I want to move to the woods, some 50 miles away from a small town so that I can have [hopefully] 10 years of not being surrounded by 6,000 neighbors per acre.
Vinyl villages, cookie cutter communities, suburban sprawl. It's the American way, unfortunately. What happens around here is tilled farm land around outskirts of suburbia is sold off by the heirs after the farmer dies or goes into assisted living or whatever, and the land is bought by a developer and re-zoned either residential or commercial, then suburbia gains another developed/built-out acres.

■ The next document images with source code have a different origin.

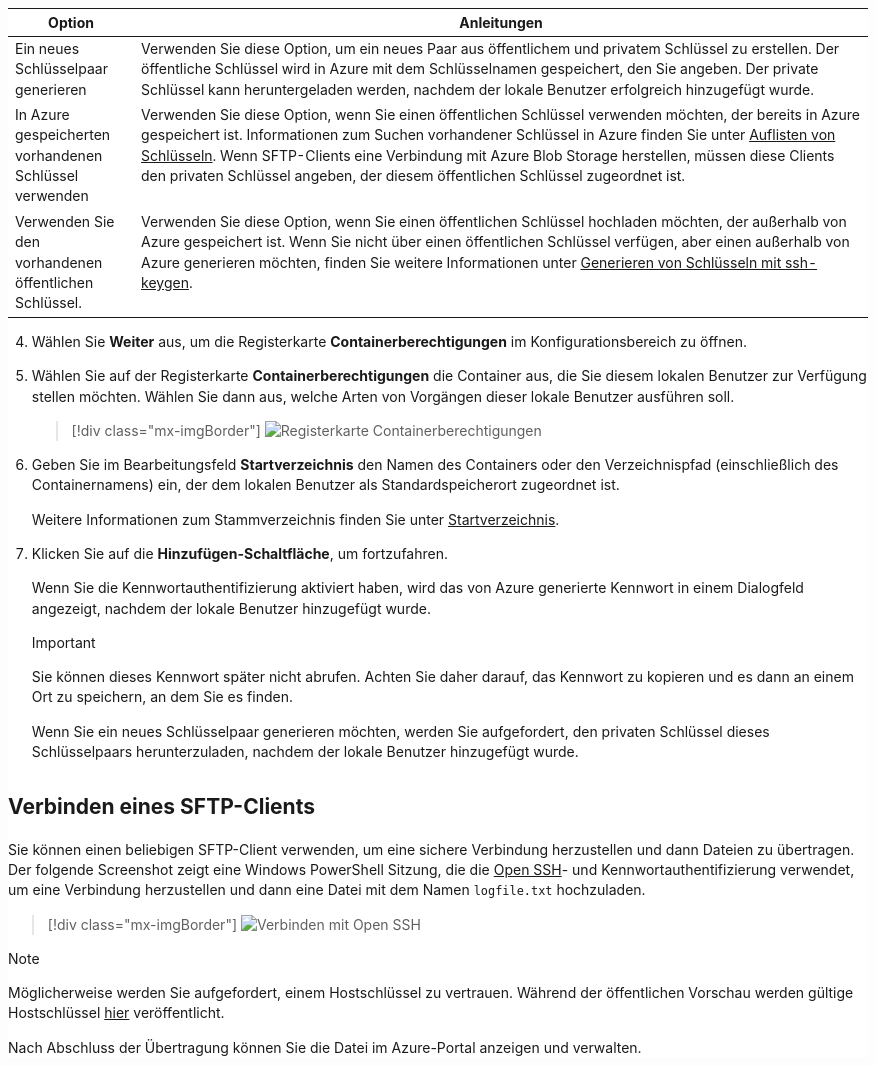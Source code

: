    | Option | Anleitungen |
   |----|----|
   | Ein neues Schlüsselpaar generieren | Verwenden Sie diese Option, um ein neues Paar aus öffentlichem und privatem Schlüssel zu erstellen. Der öffentliche Schlüssel wird in Azure mit dem Schlüsselnamen gespeichert, den Sie angeben. Der private Schlüssel kann heruntergeladen werden, nachdem der lokale Benutzer erfolgreich hinzugefügt wurde. |
   | In Azure gespeicherten vorhandenen Schlüssel verwenden | Verwenden Sie diese Option, wenn Sie einen öffentlichen Schlüssel verwenden möchten, der bereits in Azure gespeichert ist. Informationen zum Suchen vorhandener Schlüssel in Azure finden Sie unter [Auflisten von Schlüsseln](/azure/virtual-machines/ssh-keys-portal#list-keys). Wenn SFTP-Clients eine Verbindung mit Azure Blob Storage herstellen, müssen diese Clients den privaten Schlüssel angeben, der diesem öffentlichen Schlüssel zugeordnet ist. |
   | Verwenden Sie den vorhandenen öffentlichen Schlüssel. | Verwenden Sie diese Option, wenn Sie einen öffentlichen Schlüssel hochladen möchten, der außerhalb von Azure gespeichert ist. Wenn Sie nicht über einen öffentlichen Schlüssel verfügen, aber einen außerhalb von Azure generieren möchten, finden Sie weitere Informationen unter [Generieren von Schlüsseln mit ssh-keygen](/azure/virtual-machines/linux/create-ssh-keys-detailed#generate-keys-with-ssh-keygen). |

4. Wählen Sie **Weiter** aus, um die Registerkarte **Containerberechtigungen** im Konfigurationsbereich zu öffnen.

5. Wählen Sie auf der Registerkarte **Containerberechtigungen** die Container aus, die Sie diesem lokalen Benutzer zur Verfügung stellen möchten. Wählen Sie dann aus, welche Arten von Vorgängen dieser lokale Benutzer ausführen soll.

   > [!div class="mx-imgBorder"]
   > ![Registerkarte Containerberechtigungen](./media/secure-file-transfer-protocol-support-how-to/container-perm-tab.png)

6. Geben Sie im Bearbeitungsfeld **Startverzeichnis** den Namen des Containers oder den Verzeichnispfad (einschließlich des Containernamens) ein, der dem lokalen Benutzer als Standardspeicherort zugeordnet ist. 

   Weitere Informationen zum Stammverzeichnis finden Sie unter [Startverzeichnis](secure-file-transfer-protocol-support.md#home-directory).

7. Klicken Sie auf die **Hinzufügen-Schaltfläche**, um fortzufahren.

   Wenn Sie die Kennwortauthentifizierung aktiviert haben, wird das von Azure generierte Kennwort in einem Dialogfeld angezeigt, nachdem der lokale Benutzer hinzugefügt wurde. 

   > [!IMPORTANT]
   > Sie können dieses Kennwort später nicht abrufen. Achten Sie daher darauf, das Kennwort zu kopieren und es dann an einem Ort zu speichern, an dem Sie es finden.

   Wenn Sie ein neues Schlüsselpaar generieren möchten, werden Sie aufgefordert, den privaten Schlüssel dieses Schlüsselpaars herunterzuladen, nachdem der lokale Benutzer hinzugefügt wurde.

## <a name="connect-an-sftp-client"></a>Verbinden eines SFTP-Clients

Sie können einen beliebigen SFTP-Client verwenden, um eine sichere Verbindung herzustellen und dann Dateien zu übertragen. Der folgende Screenshot zeigt eine Windows PowerShell Sitzung, die die [Open SSH](/windows-server/administration/openssh/openssh_overview)- und Kennwortauthentifizierung verwendet, um eine Verbindung herzustellen und dann eine Datei mit dem Namen `logfile.txt` hochzuladen.  

> [!div class="mx-imgBorder"]
> ![Verbinden mit Open SSH](./media/secure-file-transfer-protocol-support-how-to/ssh-connect-and-transfer.png)

> [!NOTE]
> Möglicherweise werden Sie aufgefordert, einem Hostschlüssel zu vertrauen. Während der öffentlichen Vorschau werden gültige Hostschlüssel [hier](secure-file-transfer-protocol-host-keys.md) veröffentlicht.  

Nach Abschluss der Übertragung können Sie die Datei im Azure-Portal anzeigen und verwalten. 
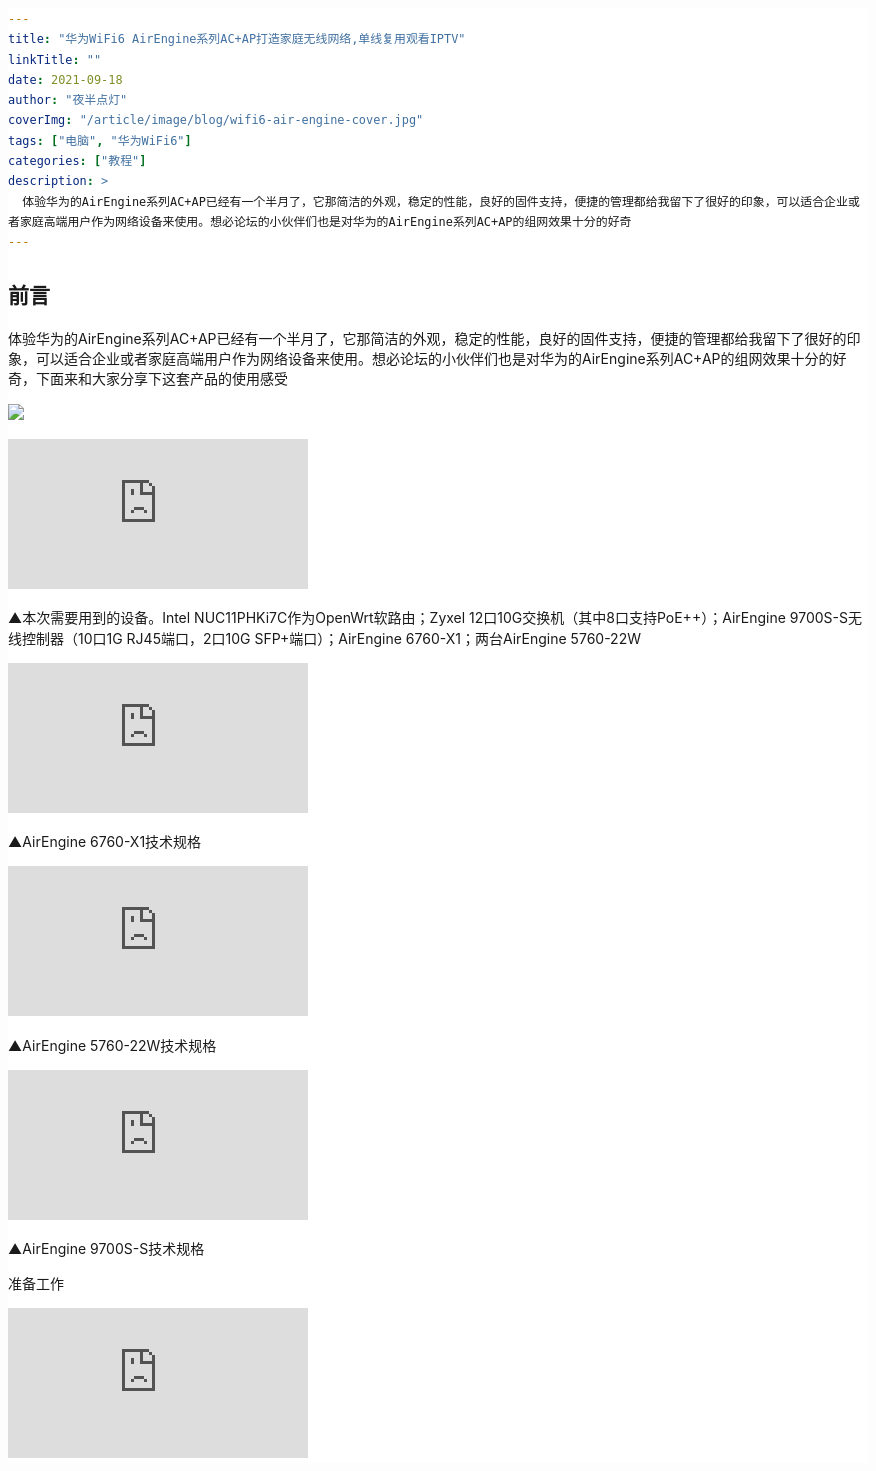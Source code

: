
 ```yaml
---
title: "华为WiFi6 AirEngine系列AC+AP打造家庭无线网络,单线复用观看IPTV"
linkTitle: ""
date: 2021-09-18
author: "夜半点灯"
coverImg: "/article/image/blog/wifi6-air-engine-cover.jpg"
tags: ["电脑", "华为WiFi6"]
categories: ["教程"]
description: >
  体验华为的AirEngine系列AC+AP已经有一个半月了，它那简洁的外观，稳定的性能，良好的固件支持，便捷的管理都给我留下了很好的印象，可以适合企业或者家庭高端用户作为网络设备来使用。想必论坛的小伙伴们也是对华为的AirEngine系列AC+AP的组网效果十分的好奇
---
```


## 前言  
  
体验华为的AirEngine系列AC+AP已经有一个半月了，它那简洁的外观，稳定的性能，良好的固件支持，便捷的管理都给我留下了很好的印象，可以适合企业或者家庭高端用户作为网络设备来使用。想必论坛的小伙伴们也是对华为的AirEngine系列AC+AP的组网效果十分的好奇，下面来和大家分享下这套产品的使用感受  
  
![](https://image.koolshare.cn/attachment/forum/202106/07/201852u1ctm6c1k6yllhz9.jpg)


![下载附件](https://image1.koolcenter.com/forum.php?mod=attachment&aid=NDQzMjY0fGQ2Zjc4OGEzfDE2MzE5NTEyMTd8NDQ0MDQ3fDE5NTkwMg%3D%3D&nothumb=yes)


  
▲本次需要用到的设备。Intel NUC11PHKi7C作为OpenWrt软路由；Zyxel 12口10G交换机（其中8口支持PoE++）；AirEngine 9700S-S无线控制器（10口1G RJ45端口，2口10G SFP+端口）；AirEngine 6760-X1；两台AirEngine 5760-22W  
  


![下载附件](https://image1.koolcenter.com/forum.php?mod=attachment&aid=NDQzMjY1fGFlZmU1YjA2fDE2MzE5NTEyMTd8NDQ0MDQ3fDE5NTkwMg%3D%3D&nothumb=yes)


  
▲AirEngine 6760-X1技术规格  
  


![下载附件](https://image1.koolcenter.com/forum.php?mod=attachment&aid=NDQzMjY2fDE1ZTc5N2NifDE2MzE5NTEyMTd8NDQ0MDQ3fDE5NTkwMg%3D%3D&nothumb=yes)


  
▲AirEngine 5760-22W技术规格  
  


![下载附件](https://image1.koolcenter.com/forum.php?mod=attachment&aid=NDQzMjY3fDA4MGRhMTY5fDE2MzE5NTEyMTd8NDQ0MDQ3fDE5NTkwMg%3D%3D&nothumb=yes)


  
▲AirEngine 9700S-S技术规格  
  
  
准备工作  
  


![下载附件](https://image1.koolcenter.com/forum.php?mod=attachment&aid=NDQzMjY4fDY1Mzg5NGFkfDE2MzE5NTEyMTd8NDQ0MDQ3fDE5NTkwMg%3D%3D&nothumb=yes)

I can't throw stones as I live in such a development although it was not a new sprawl, the area has been a suburb with interspersed small farm fields for a very long time this particular subdivision was planned to be as aesthetic as possible and small with only 28 houses. It was originally restricted to brick exteriors but then the bubble burst and the small family owned local builder sold off the remaining about 14 lots to a large regional/national that used to specialize in slab houses they'd slap up in about two days flat, and the back half of the division they bought is vinyl one stories with a brick or stone facade for 1/2 to 3/4 of the front facing side of house. Zero down, sponsored financing no matter how bad your credit, move in for a dollar promo type stuff. Most of those new neighbors keep their properties nice but there are a few that either don't care or can't really afford to own a home and don't do much upkeep. But I guess every neighborhood has of few of those.
Fiancee and I are each looking to sell our places soon and get a place we'll live once married (we're traditional and won't shack before marriage). We'd like a small to medium size house just outside suburbia with an acre or two and some farm land surrounding but at the rate that sprawl is happening around here, any such property will be surrounded by planned communities within 10 - 15 yrs maybe sooner. Although by then we would probably be looking to sell again anyhow.